To get an insight how big the ghost kitchen market is compared to the overall restaurant market, let’s have a look at the number of restaurant operations in the main markets. In the US currently 1,500 ghost kitchens are delivering food to the American customers. In the large markets China (7,500+) and India (3,500+) the estimated numbers are even higher.

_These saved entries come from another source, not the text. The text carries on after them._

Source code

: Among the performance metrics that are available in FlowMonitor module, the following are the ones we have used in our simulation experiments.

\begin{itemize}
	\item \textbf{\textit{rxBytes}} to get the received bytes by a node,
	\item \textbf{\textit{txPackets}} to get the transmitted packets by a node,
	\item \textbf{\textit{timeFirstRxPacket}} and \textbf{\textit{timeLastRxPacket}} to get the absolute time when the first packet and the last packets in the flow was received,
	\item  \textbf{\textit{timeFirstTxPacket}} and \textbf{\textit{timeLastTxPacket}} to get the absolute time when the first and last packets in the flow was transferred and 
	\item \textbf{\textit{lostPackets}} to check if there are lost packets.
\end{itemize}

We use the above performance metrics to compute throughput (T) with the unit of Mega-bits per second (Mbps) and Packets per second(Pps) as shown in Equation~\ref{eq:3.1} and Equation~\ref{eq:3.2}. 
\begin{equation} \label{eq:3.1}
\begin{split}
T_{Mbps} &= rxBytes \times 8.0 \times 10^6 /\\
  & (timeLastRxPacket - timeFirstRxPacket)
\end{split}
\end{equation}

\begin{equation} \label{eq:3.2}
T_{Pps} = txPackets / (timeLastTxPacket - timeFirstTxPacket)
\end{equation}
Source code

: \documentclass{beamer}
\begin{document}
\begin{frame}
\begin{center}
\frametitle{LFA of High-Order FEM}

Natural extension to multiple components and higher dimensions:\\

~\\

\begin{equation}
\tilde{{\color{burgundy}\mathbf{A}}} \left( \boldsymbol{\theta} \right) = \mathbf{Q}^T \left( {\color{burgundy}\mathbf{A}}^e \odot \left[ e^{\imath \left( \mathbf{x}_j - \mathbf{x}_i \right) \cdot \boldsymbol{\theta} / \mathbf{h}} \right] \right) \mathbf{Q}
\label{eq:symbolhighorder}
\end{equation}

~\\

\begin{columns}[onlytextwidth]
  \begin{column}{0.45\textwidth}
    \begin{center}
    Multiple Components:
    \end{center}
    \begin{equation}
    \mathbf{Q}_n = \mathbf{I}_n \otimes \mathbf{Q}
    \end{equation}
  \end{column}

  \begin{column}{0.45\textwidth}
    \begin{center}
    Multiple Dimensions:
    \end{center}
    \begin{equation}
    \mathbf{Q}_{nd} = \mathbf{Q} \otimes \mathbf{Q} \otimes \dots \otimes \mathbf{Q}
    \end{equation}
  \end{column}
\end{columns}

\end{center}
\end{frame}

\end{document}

Interestingly the UK has only 750 sites registered, but showing the biggest ghost kitchen penetration with over 0.8%. This correlates to the figures of online supermarket penetration where in the UK over 12% make use of online supermarkets with “dark stores” as compared to 6% in the US. It might indicate that the British customers are more willing to grocery shop and purchase food online compared to their peers.

The number of ghost restaurants for the 160,000 restaurant market in Tokyo is unclear but could have already grown to the hundreds.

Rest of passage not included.